Secondary End Points
- Absolute changes from baseline in the modified Rodnan skin score at week 52
- Total score on the St. George’s Respiratory Questionnaire (SGRQ) at week 52.
- Adverse events (AEs)
Results
- The study population comprised a total of 576 patients who received at least one dose of nintedanib or placebo
- The baseline characteristics were similar across the groups
- Approximately half of the patients had diffuse cutaneous systemic sclerosis (51.9%) and 48.1% had limited cutaneous systemic sclerosis
- The median time since the onset of the first non-Raynaud’s symptom was 3.4 years.
- The mean (±SD) age of the patients was 54.0±12.2 years, and the mean FVC and DLCO were 72.5±16.7% and 53.0±15.1% of the predicted value, respectively.
- The high-resolution computed tomography scan findings revealed that the mean extent of fibrosis was 36.0±21.3%.
- Almost half (48.4%) of the patients were receiving mycophenolate at baseline.
- The nintedanib group had a lower adjusted annual rate of change in FVC as compared to placebo group (p=0.04) as seen in Table 1.

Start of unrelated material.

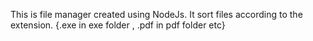 This is file manager created using NodeJs.
It sort files according to the extension.
{.exe in exe folder , .pdf in pdf folder etc}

- Sensitivity analyses based on multiple imputation for missing data yielded P values for the primary end point ranging from 0.06 to 0.10.
- Both the groups did not have any significant differences in the modified Rodnan skin score and the total score on the SGRQ at week 52 as compared to baseline as seen in Table 1.
|
|
Nintedanib group |
Placebo group |
Difference |
|
Adjusted annual change in FVC |
-52.4 ml |
-43.3 ml |
41.0 ml |
|
Adjusted mean absolute change in FVC |
-54.6 ml |
-101.0 ml |
46.4 ml |
|
Adjusted mean absolute change in modified Rodnan skin score |
-2.17 |
-1.96 |
-0.21 |
|
Adjusted mean absolute change in SGRQ score |
0.81 |
-0.88 |
1.69 |
- Both the groups had similar percentages of patients having AEs or any serious AE
- The most common AE was diarrhea, reported by 75.7% of the patients in the nintedanib group vs 31.6% in the placebo group.
Conclusions
- Results of the SENSCIS trial demonstrated that nintedanib had a lower annual rate of decline in forced vital capacity among patients with interstitial lung disease (ILD) associated with systemic sclerosis as compared to placebo
- There was no other clinical benefit observed for other manifestations of systemic sclerosis.
- Nintedanib treatment had a safety profile similar to that observed in patients with idiopathic pulmonary fibrosis, with diarrhea being the most common adverse event.
N Engl J Med 2019; 380:2518-2528. Doi: 10.1056/NEJMoa1903076.